══ DATASET ══

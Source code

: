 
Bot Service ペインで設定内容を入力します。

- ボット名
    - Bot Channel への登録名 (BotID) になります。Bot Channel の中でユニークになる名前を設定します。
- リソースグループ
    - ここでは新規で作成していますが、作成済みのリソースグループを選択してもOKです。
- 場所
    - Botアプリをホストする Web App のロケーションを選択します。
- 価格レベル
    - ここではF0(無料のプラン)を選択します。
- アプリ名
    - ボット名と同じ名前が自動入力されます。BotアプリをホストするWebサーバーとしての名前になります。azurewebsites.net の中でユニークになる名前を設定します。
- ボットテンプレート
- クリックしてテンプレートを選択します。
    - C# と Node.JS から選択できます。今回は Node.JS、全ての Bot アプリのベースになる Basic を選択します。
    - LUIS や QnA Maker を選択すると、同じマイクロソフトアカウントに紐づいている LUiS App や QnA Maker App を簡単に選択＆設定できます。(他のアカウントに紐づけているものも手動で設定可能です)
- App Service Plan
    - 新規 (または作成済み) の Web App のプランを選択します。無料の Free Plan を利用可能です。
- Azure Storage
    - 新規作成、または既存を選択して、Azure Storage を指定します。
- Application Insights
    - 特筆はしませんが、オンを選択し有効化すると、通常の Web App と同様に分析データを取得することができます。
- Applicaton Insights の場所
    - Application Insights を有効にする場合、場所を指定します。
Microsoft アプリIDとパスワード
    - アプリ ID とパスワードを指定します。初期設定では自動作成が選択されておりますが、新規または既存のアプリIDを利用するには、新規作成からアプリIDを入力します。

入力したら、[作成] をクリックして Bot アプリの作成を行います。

═══
══ DATASET ══

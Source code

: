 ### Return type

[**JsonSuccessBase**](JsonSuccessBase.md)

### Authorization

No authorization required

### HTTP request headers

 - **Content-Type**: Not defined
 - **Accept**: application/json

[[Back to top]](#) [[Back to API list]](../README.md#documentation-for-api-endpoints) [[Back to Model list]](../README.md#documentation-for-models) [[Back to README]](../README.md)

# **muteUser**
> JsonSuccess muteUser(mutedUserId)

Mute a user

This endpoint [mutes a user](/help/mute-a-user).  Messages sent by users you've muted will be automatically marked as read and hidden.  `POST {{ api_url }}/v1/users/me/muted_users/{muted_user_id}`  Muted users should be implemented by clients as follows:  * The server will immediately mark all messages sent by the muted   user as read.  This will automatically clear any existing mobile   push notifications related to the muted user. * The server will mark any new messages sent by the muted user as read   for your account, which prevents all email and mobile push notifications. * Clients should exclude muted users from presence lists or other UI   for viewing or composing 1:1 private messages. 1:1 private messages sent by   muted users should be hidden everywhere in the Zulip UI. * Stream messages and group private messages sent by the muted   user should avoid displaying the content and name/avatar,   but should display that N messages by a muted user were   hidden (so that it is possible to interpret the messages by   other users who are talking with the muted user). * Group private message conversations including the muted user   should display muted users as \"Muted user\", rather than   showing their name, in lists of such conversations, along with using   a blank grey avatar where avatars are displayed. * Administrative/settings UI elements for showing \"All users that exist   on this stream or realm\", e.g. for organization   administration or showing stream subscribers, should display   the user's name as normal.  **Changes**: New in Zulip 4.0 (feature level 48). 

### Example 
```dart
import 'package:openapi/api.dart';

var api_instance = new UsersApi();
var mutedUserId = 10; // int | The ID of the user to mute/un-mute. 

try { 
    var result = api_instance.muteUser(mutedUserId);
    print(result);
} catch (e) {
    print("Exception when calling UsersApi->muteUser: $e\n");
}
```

═══
══ DATASET ══

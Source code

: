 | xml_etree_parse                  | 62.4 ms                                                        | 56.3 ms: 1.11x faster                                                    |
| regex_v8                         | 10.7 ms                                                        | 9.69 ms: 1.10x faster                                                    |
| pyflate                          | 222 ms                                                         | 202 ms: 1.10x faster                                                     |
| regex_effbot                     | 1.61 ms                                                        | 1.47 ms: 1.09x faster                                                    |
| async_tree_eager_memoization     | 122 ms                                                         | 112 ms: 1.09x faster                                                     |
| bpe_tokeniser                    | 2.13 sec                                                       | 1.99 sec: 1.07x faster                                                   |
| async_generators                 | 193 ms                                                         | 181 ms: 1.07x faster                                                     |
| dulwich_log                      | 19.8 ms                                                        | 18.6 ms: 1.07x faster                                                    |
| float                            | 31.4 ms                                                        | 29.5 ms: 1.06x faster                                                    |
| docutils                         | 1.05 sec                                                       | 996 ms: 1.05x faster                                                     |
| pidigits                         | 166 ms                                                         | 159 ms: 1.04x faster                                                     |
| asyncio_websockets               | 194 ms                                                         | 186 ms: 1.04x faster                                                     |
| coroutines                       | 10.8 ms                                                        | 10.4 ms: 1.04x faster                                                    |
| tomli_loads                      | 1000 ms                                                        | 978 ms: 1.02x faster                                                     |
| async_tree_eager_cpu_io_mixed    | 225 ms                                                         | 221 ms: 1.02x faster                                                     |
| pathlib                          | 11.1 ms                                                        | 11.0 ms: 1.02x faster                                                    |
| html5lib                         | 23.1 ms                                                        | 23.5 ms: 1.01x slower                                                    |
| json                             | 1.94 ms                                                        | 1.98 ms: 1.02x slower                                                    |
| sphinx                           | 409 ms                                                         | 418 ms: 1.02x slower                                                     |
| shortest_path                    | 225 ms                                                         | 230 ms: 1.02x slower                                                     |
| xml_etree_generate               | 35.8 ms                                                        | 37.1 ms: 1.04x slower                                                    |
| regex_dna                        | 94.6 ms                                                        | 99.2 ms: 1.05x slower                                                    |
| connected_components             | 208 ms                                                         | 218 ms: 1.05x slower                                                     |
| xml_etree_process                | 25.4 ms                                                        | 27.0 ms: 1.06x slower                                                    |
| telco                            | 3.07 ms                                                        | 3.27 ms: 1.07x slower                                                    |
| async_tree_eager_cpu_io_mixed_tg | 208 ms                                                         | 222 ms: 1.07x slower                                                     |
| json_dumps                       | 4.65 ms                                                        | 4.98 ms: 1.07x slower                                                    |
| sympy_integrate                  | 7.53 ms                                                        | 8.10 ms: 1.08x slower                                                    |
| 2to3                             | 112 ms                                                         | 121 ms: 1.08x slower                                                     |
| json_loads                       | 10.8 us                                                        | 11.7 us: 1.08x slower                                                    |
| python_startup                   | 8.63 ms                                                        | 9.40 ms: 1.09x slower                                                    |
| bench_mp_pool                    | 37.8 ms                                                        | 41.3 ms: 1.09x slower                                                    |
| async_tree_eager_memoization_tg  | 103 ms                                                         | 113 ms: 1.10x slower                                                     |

═══

* ACTION ITEM *
Look through the material above for the word "Service" and copy every line that has it.

* EXERCISE RESPONSE *
Bot Service ペインで設定内容を入力します。
- App Service Plan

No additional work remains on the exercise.